Input data
[Start of section]

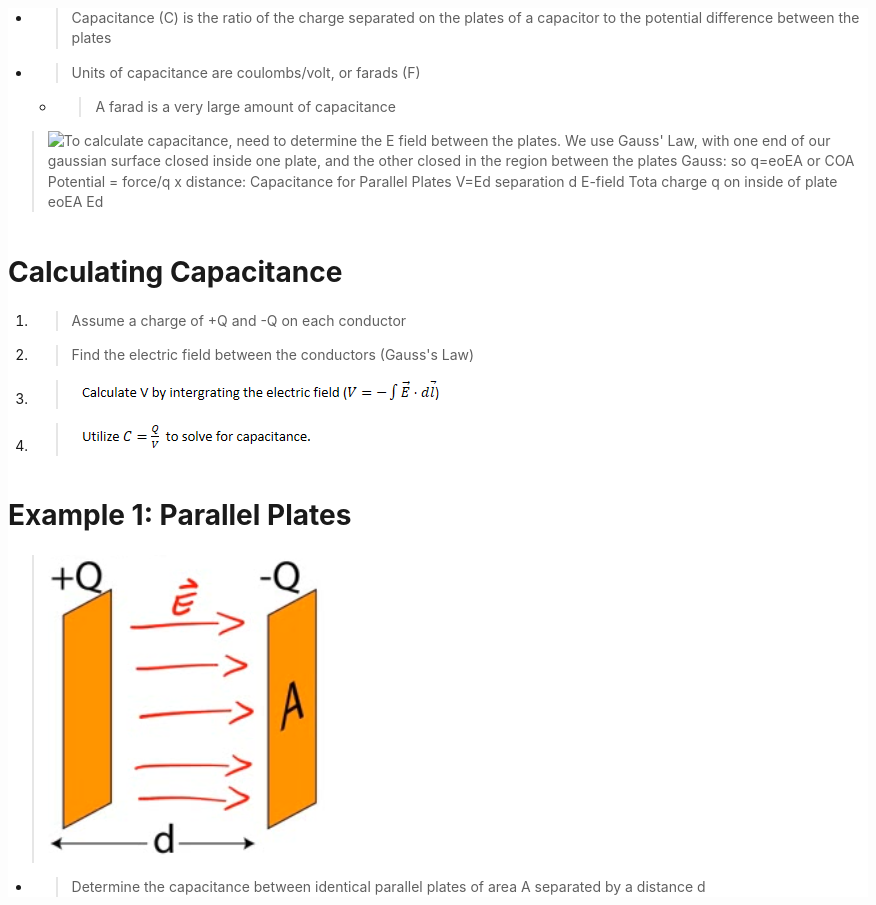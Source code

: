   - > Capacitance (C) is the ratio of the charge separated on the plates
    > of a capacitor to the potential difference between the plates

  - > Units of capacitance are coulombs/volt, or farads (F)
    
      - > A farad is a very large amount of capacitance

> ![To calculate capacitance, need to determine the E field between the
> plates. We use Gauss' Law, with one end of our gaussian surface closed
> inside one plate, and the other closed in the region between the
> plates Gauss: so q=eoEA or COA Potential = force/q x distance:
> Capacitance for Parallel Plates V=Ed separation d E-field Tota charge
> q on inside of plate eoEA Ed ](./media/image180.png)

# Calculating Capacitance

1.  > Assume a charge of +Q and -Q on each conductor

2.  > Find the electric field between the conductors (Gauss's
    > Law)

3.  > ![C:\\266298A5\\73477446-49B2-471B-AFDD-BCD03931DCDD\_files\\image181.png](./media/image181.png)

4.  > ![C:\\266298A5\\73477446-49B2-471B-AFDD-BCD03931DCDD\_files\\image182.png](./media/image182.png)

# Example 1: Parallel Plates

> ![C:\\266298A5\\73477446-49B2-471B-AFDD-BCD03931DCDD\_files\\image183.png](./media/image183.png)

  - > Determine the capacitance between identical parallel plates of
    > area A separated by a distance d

[End of section]

Instructions to follow
Write out exactly the lines starting with the one that holds "- > Determine" and running through the last line above.

Solution below
  - > Determine the capacitance between identical parallel plates of
    > area A separated by a distance d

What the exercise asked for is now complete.